Scan the entries below for the word "virtualChannel", then copy each line that holds it.

== DATASET RECORDS

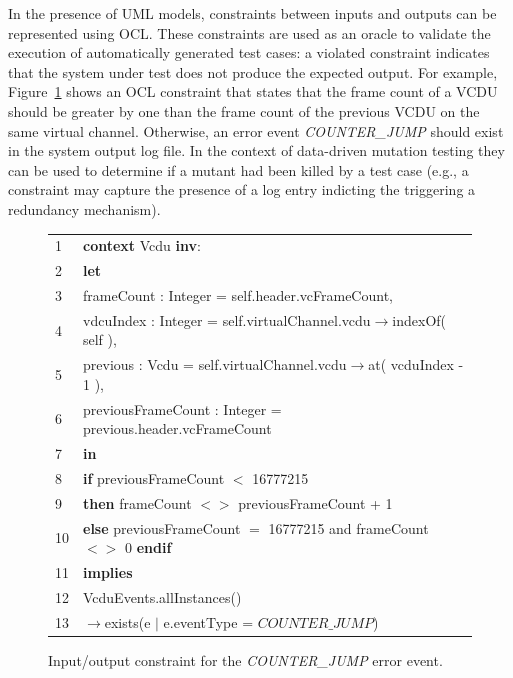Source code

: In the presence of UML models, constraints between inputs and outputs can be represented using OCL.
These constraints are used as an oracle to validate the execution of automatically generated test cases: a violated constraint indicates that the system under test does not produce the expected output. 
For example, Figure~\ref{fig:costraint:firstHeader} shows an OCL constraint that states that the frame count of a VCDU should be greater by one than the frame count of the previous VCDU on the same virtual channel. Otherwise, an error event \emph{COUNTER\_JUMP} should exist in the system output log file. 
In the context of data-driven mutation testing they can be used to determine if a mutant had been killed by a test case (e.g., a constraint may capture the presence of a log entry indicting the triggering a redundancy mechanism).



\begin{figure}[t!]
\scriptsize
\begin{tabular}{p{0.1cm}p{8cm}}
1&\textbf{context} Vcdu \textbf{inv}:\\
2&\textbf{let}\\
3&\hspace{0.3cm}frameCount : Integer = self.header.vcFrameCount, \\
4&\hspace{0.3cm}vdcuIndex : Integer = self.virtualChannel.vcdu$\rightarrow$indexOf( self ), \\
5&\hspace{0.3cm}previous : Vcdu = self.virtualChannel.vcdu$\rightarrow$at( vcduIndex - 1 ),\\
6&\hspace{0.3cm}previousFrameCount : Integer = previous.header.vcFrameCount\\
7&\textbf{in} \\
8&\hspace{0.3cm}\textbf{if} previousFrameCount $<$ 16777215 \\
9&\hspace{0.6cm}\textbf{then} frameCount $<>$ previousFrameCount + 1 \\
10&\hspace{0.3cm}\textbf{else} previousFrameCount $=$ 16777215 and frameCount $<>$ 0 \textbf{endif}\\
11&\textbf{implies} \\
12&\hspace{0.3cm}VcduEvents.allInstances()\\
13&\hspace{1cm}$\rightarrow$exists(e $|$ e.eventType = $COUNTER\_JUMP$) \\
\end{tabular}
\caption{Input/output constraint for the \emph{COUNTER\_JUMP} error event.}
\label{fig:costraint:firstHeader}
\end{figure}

====

RESULT:
4&\hspace{0.3cm}vdcuIndex : Integer = self.virtualChannel.vcdu$\rightarrow$indexOf( self ), \\
5&\hspace{0.3cm}previous : Vcdu = self.virtualChannel.vcdu$\rightarrow$at( vcduIndex - 1 ),\\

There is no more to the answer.